Thursday, July 24, 2014

Longmont CO Fracking Ban Struck Down -- COMPARED to NY?

Somewhat Troubling--



Everything substantial in the NY cases and the Longmont case seems identical (except for prior caselaw).
In the NY decision (the Middlefield and the Dryden cases), home rule in land use decisions was universally upheld. However with (as near as I can tell) identical basis in law, the courts found something different.

I've just scanned the decision and it seems to me that the NY and Colorado laws regarding local land use and pre-eemption are nearly identical, the Dryden/Middlefield laws, and the Longmont laws were roughly equivalent, and the arguments on both sides also seemed nearly identical.

However, the Colorado courts (in prior caselaw) have (IMO arbitrarily) held that while Home Rule over land use decisions apply, that a municipality cannot completely ban gas drilling.

In Voss v. Lundvall Bros (the "Greeley case") that

Because oil and gas pools do not conform to the boundaries of local government, Greeley's total ban on drilling within the city limits substantially impedes the interest of the state in fostering the efficient development and production of oil and gas resources in a manner that prevents waste and that furthers the correlative rights of owners and producers in a common pool or source of supply to a just and equitable share of profits.

Huh? Do they have local land use controls, or not?

NB: Much of this language sounds identical to the NY law, so it seems that maybe ALEC is behind both the NY and the Colorado laws.

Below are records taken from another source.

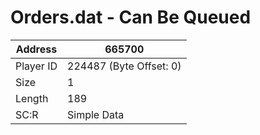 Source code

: 
#  Orders.dat - Can Be Queued
Address   | 665700
----------|-------------
Player ID | 224487 (Byte Offset: 0)
Size 	  | 1
Length 	  | 189
SC:R      | Simple Data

ALSO NOTE WELL how the Environmental Conservation Law has been subverted to PROMOTE DRILLING.

The same thing has happened in NY! Kurkowski/West argued that the Oil, Gas, and Solutions Mining Law, which is part of the NY Environmental Conservation Law (ECL), and this subordinate to it's enabling clause and legislative intent of PROTECTING THE ENVIRONMENT, was in fact intended to Promote Mining.

They way they accomplish this is in when they bolt O+G regulation into the Environmental Conservation Law.

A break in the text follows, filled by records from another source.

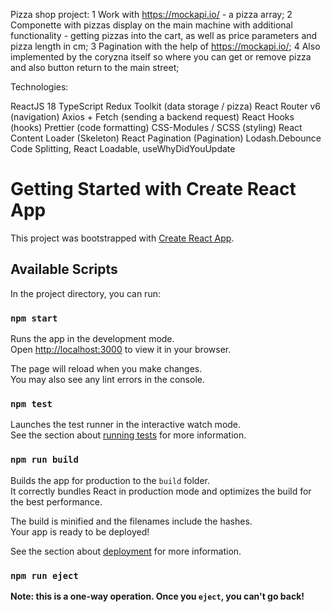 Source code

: Pizza shop project:
1 Work with https://mockapi.io/ - a pizza array;
2 Componette with pizzas display on the main machine with additional functionality - getting pizzas into the cart, as well as price parameters and pizza length in cm;
3 Pagination with the help of https://mockapi.io/;
4 Also implemented by the coryzna itself so where you can get or remove pizza and also button return to the main street;

Technologies:

ReactJS 18
TypeScript
Redux Toolkit (data storage / pizza)
React Router v6 (navigation)
Axios + Fetch (sending a backend request)
React Hooks (hooks)
Prettier (code formatting)
CSS-Modules / SCSS (styling)
React Content Loader (Skeleton)
React Pagination (Pagination)
Lodash.Debounce
Code Splitting, React Loadable, useWhyDidYouUpdate

# Getting Started with Create React App

This project was bootstrapped with [Create React App](https://github.com/facebook/create-react-app).

## Available Scripts

In the project directory, you can run:

### `npm start`

Runs the app in the development mode.\
Open [http://localhost:3000](http://localhost:3000) to view it in your browser.

The page will reload when you make changes.\
You may also see any lint errors in the console.

### `npm test`

Launches the test runner in the interactive watch mode.\
See the section about [running tests](https://facebook.github.io/create-react-app/docs/running-tests) for more information.

### `npm run build`

Builds the app for production to the `build` folder.\
It correctly bundles React in production mode and optimizes the build for the best performance.

The build is minified and the filenames include the hashes.\
Your app is ready to be deployed!

See the section about [deployment](https://facebook.github.io/create-react-app/docs/deployment) for more information.

### `npm run eject`

**Note: this is a one-way operation. Once you `eject`, you can't go back!**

They are very clever to say that the REASON for REGULATING the oil and gas industry under the ECL is to foster:

"efficient development and production of oil and gas resources in a manner that  prevents waste" (an environmental purpose)

This language in the Colorado Law is nearly identical to the NY ECL.

And they always seem to include the phrase about "correlative rights of landowners".

Once that whole package is there, the O+G attys then argue that the legislative intent is to PROMOTE MINING. However, if you trace out the authority of the law back to the state constitution, it is clear this is an usurpation.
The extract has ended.